Ageing - gradual biological deterioration that increases an organism’s mortality rate (i.e. chance of dying) over time.
Biological Age – the equivalent chronological age of an individual, based on their current risk of death as determined by a variety of biomarkers.
Biological Immortality – human state once ageing has been cured and risk of death from disease or infection is negligible, but still subject to death from accident, natural disaster and human conflict (aka physical immortality).
Chronological Age – number of years that have passed since an individual was born.
Digital Immortality – replicating consciousness in a computer (aka mind uploading). No longer subject to biological weakness, however immortality is still not guaranteed given the risk of a technical failure.
Escape Velocity - when scientific breakthroughs are extending life expectancy by more than twelve months every year, i.e. fast enough that we can escape the pull of biological demise. Note that between 1911-2011 the life expectancy at birth in the UK increased by over three months every year.
Healthspan – the duration of an individual’s life spent in a healthy state. Currently the UK average is around 64 years.
Immortality – a fictional concept where individuals, creatures or races cannot be killed (or only in a very specific way), for example Dorian Gray, vampires and Highlander.
Indefinite Life Extension – see biological immortality
Life Expectancy – the average age, within a given population, that people will live to. Currently this is 70.5 (68.3 males, 72.7 females) globally, 81.2 (79.4, 83.0) in the UK and 79.3 (76.9, 81.6) in the US. Note: this can also be specified for a particular age (e.g. 65) rather than at birth.
Life Extension – research and practice into extending human lifespan by slowing, and eventually halting, biological ageing.

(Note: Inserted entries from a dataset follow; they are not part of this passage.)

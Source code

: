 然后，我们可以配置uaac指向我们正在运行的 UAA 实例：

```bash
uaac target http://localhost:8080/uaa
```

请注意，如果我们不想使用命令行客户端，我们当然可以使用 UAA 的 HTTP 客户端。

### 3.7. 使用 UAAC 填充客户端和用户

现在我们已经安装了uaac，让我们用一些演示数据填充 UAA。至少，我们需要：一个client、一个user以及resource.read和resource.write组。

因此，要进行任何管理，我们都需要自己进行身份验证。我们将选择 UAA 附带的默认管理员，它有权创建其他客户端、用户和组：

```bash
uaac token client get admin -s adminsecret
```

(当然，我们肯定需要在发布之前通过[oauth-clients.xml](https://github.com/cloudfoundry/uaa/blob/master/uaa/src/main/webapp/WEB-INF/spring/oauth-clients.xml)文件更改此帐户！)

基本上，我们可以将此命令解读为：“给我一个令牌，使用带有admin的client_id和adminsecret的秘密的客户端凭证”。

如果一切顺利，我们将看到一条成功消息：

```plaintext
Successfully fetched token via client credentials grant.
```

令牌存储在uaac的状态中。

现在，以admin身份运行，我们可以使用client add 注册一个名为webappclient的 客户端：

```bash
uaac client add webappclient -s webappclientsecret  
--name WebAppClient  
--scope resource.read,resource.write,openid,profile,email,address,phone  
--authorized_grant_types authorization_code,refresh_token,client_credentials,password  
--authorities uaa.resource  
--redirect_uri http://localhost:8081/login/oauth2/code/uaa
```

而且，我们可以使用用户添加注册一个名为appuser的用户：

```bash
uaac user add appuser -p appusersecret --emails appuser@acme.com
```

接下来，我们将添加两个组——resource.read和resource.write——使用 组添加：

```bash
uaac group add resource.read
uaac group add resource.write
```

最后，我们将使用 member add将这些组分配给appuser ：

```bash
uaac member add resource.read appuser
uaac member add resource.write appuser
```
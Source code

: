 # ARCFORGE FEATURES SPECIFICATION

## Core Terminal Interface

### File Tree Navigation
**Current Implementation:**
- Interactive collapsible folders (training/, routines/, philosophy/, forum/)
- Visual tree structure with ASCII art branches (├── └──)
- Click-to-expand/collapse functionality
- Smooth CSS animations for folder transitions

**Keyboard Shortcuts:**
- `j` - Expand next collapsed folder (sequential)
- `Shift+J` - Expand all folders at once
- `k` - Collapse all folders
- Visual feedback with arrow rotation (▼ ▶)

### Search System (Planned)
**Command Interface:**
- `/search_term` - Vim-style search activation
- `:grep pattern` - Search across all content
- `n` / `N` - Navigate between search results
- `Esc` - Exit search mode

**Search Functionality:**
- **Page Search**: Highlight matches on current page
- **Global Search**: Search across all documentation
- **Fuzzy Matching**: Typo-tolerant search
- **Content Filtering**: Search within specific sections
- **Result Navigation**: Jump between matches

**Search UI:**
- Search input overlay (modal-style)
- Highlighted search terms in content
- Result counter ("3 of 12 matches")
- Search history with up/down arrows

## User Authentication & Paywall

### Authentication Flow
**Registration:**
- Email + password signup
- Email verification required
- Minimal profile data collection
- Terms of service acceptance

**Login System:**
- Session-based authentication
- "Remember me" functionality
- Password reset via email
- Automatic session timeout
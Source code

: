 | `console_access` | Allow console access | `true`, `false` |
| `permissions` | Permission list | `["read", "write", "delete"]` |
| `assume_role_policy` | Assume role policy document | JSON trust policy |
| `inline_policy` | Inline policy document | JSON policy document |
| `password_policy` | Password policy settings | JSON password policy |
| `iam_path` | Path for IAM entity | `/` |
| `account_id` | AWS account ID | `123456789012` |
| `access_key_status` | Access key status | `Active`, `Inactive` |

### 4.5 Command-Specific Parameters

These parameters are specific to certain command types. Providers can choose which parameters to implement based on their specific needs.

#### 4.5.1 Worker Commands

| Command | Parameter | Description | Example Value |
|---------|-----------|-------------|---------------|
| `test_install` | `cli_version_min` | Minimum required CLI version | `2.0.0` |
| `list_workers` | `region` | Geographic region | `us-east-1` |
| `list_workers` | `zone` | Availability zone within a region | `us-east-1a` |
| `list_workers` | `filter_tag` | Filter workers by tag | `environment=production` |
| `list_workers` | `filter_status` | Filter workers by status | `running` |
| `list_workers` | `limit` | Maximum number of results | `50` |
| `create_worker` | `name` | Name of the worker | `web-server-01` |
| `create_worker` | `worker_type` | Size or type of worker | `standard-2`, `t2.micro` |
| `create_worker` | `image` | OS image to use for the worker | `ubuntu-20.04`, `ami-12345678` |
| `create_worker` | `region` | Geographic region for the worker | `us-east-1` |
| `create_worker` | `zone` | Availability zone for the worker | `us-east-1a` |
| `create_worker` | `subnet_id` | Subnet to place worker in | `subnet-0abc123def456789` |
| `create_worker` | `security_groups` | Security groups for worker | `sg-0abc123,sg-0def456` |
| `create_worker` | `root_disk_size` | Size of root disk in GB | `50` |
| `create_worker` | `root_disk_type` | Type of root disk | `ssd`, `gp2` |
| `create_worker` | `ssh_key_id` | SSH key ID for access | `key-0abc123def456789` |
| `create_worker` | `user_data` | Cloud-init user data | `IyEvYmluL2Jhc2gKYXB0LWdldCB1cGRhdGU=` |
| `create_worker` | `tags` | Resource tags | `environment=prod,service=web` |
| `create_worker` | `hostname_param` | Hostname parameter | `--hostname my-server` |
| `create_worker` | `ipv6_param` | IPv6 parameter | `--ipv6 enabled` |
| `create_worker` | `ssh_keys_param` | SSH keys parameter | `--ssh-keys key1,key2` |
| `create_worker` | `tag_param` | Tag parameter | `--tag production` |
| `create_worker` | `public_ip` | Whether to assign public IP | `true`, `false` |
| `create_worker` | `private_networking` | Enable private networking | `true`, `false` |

Sometimes prefixed with “radical” to emphasise its use of technological solutions (e.g. bionic organs) over purely biological methods.
Lifespan – actual amount of time an individual lived before death.
Living Agelessly (aka negligible senescence) – when an individual no longer ages. Note, however, that if an 80-year-old stopped ageing today, their current level of physical damage would give them a one in twenty chance of dying each year, therefore only a 1 in 500 chance of surviving to be 200 years old.
Longevity – a subset of a population who are predisposed to living longer than average.
Maximum Lifespan – the maximum amount of time an individual member of a population has ever lived. The oldest verified human was Jeanne Calment, a French woman who died in 1997, and who lived to 122 years and 164 days.
Radical Life Extension – see Life Extension
Rejuvenation – reversal of the mental and physical damage caused by ageing; enabling those with a high chronological age to become youthful again.
Senescence – see Ageing.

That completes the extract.